SİLKİNİN SAFİYETİNİZ ORTAYA ÇIKSIN
Mahmut TOPTAŞ
Türkiye’nin veya dünyanın size göre en güzel, yaşamaya değer yeri neresi ise seçiniz.
O güzel yerin, seçkin yerini de belirleyin.
Oradan istediğiniz kadar araziyi çevirin.
Tuğlalarını altından, kapılarını gümğşten, camlarını pırlantadan yaptırın.
Bahçenizde lale, sümbül, menekşe, gül gibi bütün çiçeklerden dört mevsim açanları ektirin.
Yorganınız, Türk lirasından, yastığınız dolardan, yatağınız Euro’dan yapılsın.
Sevdiğiniz yiyeceklerin tamamını bulundurun ve siz, yapayalnız orada yaşayın.
Yaşayamazsınız.
Çünkü siz, yalnız etten ve kemikten yaratılmadınız.
Tenden ve candan meydana gelmektesiniz.
Teniniz yer çekimine tabidir, canınız gök çekimine tabidir.
Teninizin gıdası yerden gelir, canınızın gıdası canı verenden gelir.
Teninizin gıdası elle tutulur, gözle görülür.
Canınızın gıdası hava gibidir.
365 günün her dakika ve saniyesinde canınızın o görülmeyen gıdasını vermek durumundasınız.
Günde üç öğün yemek ve içeceğe ihtiyacımız varken, imana, ibadete, sevgiye, dost yüzüne.. 24 saat muhtacız.
Ölünce tenimiz toprağa gider ama canımız ötelerin ötesindeki berzah alemine gider.
Tenimize giren yiyecek ve içecekler toprağa döner ama canımızın imanı, tenimizin ameli, dilimizin zikri arşı alaya kadar yükselir.
Evine kapanan, kimseyle görüşmeyen, gülmeyen, sırıtmayan insanların zamanla iç dünyaları dışarı çıkar ve çatık kaç, asık surat haline gelir.
Oturduğu evin etrafından geçenler bile onun yaydığı kötü enerjiden rahatsız olurlar.
Rabbimiz, sevgili peygamberimize:
فَبِمَا رَحْمَةٍ مِنَ اللَّهِ لِنْتَ لَهُمْ وَلَوْ كُنْتَ فَظًّا غَلِيظَ الْقَلْبِ لَانْفَضُّوا مِنْ حَوْلِكَ فَاعْفُ عَنْهُمْ وَاسْتَغْفِرْ لَهُمْ وَشَاوِرْهُمْ فِي الْأَمْرِ فَإِذَا عَزَمْتَ فَتَوَكَّلْ عَلَى اللَّهِ إِنَّ اللَّهَ يُحِبُّ الْمُتَوَكِّلِينَ
“Allah'ın rahmetinden dolayı Sen (Uhud'da) onlara yumuşak davrandın. Şayet Sen kaba, katı kalpli olsaydın onlar muhakkak çevrenden dağılır giderlerdi.
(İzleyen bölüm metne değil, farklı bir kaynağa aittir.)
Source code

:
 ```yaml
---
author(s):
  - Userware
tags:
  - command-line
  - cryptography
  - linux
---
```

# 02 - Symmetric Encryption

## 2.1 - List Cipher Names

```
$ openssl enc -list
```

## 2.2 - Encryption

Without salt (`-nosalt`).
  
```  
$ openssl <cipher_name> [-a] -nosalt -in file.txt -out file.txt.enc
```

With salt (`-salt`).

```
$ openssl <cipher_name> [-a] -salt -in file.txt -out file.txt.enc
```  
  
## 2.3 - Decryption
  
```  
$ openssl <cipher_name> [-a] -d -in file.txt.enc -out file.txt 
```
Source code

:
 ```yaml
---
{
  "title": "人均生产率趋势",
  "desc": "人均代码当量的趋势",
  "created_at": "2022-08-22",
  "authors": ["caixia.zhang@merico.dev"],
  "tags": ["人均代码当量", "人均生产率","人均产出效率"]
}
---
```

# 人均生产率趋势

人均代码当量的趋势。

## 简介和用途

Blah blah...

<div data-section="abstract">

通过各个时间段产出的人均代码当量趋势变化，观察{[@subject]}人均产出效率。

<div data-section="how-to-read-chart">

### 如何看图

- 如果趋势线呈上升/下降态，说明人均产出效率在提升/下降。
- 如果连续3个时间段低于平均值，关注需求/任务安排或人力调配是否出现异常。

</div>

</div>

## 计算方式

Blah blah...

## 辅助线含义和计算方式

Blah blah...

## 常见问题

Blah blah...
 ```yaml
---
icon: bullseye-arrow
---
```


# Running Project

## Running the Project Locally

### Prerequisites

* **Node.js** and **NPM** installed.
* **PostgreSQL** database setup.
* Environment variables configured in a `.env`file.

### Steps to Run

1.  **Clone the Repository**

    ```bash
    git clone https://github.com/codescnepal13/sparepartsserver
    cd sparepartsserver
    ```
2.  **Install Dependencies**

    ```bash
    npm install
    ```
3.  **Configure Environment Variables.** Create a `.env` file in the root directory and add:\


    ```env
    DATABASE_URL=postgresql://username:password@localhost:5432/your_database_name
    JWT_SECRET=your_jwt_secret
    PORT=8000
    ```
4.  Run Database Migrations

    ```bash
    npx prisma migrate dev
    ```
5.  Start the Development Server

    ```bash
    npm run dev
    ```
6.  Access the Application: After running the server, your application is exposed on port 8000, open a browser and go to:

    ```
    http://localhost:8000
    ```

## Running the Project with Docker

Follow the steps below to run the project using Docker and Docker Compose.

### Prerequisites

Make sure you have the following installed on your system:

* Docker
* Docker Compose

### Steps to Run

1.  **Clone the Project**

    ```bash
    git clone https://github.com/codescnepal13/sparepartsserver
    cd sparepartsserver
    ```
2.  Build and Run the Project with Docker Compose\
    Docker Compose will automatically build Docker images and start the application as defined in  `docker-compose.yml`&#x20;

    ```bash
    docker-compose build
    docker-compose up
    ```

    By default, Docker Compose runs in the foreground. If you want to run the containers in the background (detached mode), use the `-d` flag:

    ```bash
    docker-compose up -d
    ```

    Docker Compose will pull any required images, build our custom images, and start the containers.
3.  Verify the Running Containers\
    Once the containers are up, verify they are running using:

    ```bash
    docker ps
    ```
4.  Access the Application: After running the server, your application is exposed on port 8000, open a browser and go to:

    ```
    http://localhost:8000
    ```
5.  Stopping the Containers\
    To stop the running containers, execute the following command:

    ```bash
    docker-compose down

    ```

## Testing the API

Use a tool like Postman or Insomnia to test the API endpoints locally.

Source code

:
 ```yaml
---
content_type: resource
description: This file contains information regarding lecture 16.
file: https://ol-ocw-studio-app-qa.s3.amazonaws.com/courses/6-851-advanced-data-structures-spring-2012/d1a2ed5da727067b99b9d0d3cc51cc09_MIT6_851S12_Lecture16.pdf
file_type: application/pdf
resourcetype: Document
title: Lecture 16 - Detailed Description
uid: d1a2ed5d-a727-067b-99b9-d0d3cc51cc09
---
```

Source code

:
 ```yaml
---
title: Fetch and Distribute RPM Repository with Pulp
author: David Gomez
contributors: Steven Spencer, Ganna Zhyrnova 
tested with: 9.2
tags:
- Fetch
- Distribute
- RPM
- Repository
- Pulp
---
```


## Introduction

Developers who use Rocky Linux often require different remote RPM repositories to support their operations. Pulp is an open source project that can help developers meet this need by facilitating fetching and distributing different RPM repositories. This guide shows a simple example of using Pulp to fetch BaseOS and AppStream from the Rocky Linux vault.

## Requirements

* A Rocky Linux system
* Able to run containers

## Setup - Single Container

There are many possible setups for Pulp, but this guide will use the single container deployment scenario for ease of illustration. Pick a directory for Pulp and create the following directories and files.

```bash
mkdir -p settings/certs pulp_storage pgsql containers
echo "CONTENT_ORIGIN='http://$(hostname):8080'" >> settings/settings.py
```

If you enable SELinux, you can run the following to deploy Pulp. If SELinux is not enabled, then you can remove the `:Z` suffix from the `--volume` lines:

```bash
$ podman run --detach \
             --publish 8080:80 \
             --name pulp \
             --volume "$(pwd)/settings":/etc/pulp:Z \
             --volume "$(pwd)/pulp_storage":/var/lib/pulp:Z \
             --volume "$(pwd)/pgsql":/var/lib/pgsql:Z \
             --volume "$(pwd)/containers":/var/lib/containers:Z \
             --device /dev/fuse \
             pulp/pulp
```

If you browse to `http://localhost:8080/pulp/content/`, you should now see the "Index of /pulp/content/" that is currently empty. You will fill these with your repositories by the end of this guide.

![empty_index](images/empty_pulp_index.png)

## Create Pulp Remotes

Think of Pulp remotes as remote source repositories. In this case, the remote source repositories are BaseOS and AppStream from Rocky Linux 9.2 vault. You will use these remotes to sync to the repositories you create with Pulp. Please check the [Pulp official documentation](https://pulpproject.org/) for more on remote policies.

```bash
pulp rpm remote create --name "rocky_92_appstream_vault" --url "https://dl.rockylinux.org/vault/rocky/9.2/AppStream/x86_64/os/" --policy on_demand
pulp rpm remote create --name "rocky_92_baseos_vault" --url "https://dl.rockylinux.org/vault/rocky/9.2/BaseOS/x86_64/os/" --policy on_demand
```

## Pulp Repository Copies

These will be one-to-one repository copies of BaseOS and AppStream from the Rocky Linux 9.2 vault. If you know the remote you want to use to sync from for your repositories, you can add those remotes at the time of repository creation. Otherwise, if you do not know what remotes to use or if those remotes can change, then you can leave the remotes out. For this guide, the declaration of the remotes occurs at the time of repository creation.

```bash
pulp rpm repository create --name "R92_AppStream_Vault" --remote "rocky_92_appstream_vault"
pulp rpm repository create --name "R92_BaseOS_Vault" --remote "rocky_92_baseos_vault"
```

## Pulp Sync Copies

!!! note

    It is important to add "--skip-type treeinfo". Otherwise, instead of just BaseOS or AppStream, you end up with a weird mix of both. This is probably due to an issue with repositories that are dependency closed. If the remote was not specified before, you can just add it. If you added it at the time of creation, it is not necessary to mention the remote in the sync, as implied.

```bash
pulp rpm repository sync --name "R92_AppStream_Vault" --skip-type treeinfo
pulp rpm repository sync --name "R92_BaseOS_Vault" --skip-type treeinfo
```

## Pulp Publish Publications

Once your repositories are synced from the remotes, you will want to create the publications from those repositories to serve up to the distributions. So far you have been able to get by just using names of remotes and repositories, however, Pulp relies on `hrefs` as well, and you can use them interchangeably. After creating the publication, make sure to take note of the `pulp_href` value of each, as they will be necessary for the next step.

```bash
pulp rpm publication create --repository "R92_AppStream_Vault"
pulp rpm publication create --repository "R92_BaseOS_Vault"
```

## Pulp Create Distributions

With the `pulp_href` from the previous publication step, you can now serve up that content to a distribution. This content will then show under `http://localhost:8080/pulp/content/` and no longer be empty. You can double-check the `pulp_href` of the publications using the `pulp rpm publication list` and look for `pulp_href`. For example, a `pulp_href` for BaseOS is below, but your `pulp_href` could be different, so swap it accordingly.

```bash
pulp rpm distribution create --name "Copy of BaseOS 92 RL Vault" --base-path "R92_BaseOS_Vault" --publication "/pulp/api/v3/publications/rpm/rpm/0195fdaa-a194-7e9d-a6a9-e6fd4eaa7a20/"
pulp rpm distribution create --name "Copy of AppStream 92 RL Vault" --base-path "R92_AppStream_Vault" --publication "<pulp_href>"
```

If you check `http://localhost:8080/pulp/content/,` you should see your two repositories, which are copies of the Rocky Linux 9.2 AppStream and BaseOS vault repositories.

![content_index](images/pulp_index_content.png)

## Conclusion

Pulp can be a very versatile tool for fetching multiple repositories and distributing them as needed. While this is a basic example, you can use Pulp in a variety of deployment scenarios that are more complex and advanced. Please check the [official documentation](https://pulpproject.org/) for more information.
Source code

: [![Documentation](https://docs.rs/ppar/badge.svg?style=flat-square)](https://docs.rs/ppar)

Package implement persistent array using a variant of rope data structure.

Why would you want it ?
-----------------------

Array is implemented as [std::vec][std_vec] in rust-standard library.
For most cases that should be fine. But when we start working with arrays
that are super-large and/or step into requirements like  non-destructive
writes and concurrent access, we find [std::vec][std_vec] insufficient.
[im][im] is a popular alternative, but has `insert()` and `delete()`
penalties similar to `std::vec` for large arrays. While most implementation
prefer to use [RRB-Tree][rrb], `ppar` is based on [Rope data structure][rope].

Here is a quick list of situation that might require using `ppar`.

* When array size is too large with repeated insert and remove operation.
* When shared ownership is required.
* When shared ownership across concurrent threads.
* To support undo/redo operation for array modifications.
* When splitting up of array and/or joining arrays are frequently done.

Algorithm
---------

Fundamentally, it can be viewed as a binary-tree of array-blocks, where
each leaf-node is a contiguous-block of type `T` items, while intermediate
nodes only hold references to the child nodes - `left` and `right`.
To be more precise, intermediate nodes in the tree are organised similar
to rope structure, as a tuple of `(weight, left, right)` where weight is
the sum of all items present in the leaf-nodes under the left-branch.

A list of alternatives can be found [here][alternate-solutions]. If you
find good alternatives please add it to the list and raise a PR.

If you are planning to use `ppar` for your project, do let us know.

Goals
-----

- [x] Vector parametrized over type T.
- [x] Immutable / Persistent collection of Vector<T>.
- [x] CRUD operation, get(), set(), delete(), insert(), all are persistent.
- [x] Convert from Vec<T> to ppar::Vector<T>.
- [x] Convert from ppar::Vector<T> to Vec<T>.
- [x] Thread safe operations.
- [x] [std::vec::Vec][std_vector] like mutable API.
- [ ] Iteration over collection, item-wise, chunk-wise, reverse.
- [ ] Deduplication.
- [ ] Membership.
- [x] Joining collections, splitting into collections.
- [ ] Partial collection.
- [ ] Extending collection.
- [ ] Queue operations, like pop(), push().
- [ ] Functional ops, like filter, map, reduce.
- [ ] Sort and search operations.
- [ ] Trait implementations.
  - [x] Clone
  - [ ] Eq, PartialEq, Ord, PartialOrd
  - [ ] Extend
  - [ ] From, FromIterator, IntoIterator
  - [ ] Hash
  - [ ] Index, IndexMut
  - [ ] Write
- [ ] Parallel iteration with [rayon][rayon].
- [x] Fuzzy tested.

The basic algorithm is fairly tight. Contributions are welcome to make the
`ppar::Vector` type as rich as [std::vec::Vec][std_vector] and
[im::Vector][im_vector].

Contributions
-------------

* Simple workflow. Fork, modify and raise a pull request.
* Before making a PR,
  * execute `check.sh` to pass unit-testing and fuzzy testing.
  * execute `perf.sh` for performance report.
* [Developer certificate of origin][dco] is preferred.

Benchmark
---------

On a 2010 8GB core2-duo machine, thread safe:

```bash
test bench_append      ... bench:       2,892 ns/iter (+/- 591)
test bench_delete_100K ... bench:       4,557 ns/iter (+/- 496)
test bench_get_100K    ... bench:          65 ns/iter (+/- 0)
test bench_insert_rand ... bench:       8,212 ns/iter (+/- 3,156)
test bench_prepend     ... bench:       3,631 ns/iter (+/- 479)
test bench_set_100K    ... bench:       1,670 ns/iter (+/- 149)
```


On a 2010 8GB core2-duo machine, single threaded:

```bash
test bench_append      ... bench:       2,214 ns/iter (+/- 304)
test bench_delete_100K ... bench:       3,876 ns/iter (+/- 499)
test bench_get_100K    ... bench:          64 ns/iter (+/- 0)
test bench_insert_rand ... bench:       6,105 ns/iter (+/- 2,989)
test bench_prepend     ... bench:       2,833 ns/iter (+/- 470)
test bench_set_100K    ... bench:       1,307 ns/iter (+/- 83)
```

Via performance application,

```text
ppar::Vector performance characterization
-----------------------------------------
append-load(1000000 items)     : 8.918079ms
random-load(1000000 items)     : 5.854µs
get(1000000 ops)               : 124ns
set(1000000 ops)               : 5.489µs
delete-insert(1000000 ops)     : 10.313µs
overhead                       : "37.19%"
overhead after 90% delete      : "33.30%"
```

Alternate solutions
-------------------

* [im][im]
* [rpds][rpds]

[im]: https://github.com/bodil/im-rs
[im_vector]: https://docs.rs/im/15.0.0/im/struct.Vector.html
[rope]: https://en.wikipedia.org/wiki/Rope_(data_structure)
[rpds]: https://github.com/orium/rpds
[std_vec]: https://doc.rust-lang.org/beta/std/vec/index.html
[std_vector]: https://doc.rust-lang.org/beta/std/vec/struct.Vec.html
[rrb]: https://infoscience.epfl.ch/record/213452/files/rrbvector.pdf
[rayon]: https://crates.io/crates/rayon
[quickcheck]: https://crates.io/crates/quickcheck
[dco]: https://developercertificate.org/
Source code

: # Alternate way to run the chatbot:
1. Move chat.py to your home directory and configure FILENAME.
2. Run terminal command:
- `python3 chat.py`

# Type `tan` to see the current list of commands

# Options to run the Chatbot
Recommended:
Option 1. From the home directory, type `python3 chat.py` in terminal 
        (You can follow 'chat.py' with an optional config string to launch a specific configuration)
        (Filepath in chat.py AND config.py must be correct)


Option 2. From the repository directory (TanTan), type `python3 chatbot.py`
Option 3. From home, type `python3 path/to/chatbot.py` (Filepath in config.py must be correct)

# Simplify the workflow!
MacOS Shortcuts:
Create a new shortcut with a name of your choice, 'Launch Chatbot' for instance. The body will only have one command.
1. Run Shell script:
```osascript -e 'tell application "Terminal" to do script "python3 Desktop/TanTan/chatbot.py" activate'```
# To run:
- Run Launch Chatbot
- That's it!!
Onları bağışla, (Allah katında) bağışlanmalarını dile ve onlarla iş konusunda müşavere et. Bir kere de azmettin mi, Allah'a tevekkül et. Şüphesiz Allah tevekkül edenleri sever.” (Al-i Imran süresi ayate 3/159) buyurmuş.
Çıkın dışarıya, katılın insanların arasına, gözünüzden güven ve sevgi saçılsın çarşıya, elinizden cömertlik, kararlarınızdan adalet yayılsın şehrinize.
Denizde balıklar, havada kuşlar, karada karıncalar bile bayram etsinler yeryüzünün gökyüzüne uçurduğu sevgi, saygı, güven, ülfet, muhabbet, adalet…nurlarından.
Rabbimiz buyurur:
فَادْخُلِي فِي عِبَادِي
“Gir kullarımın arasına,
وَادْخُلِي جَنَّتِي
“Gir cen¬netime.” (Fecr süresi ayet 29-30)
Yeni doğan çocuk, hastahanenin doğum servisini bile sevgiyle donatır.
Dili yoktur ama altı ay dilsiz konuşarak mahalleyi mutlu eder.
Evde sümbül olsa bir haftada solar ama, altı ay sessiz sevgisiyle, gözlerden çıkardığı muhabbet ışığıyla gönülleri aydınlatır çocuk.
Altı aydan sonra onu da kendimize benzetmeye başladığımız anda, safiyetini bozmaya başlarız.
Çocukluk safiyetimiz, madenimizde, ruh cevherimizde, gönül dünyamızda var ama üstüne koltuk koymuşuz, parayla kapatmışız, şöhretle yaldızlamışız.
Silkiniversek, onlar altımızda kalacak, bize hizmet edecek ve safiyetimiz ortaya çıkacak.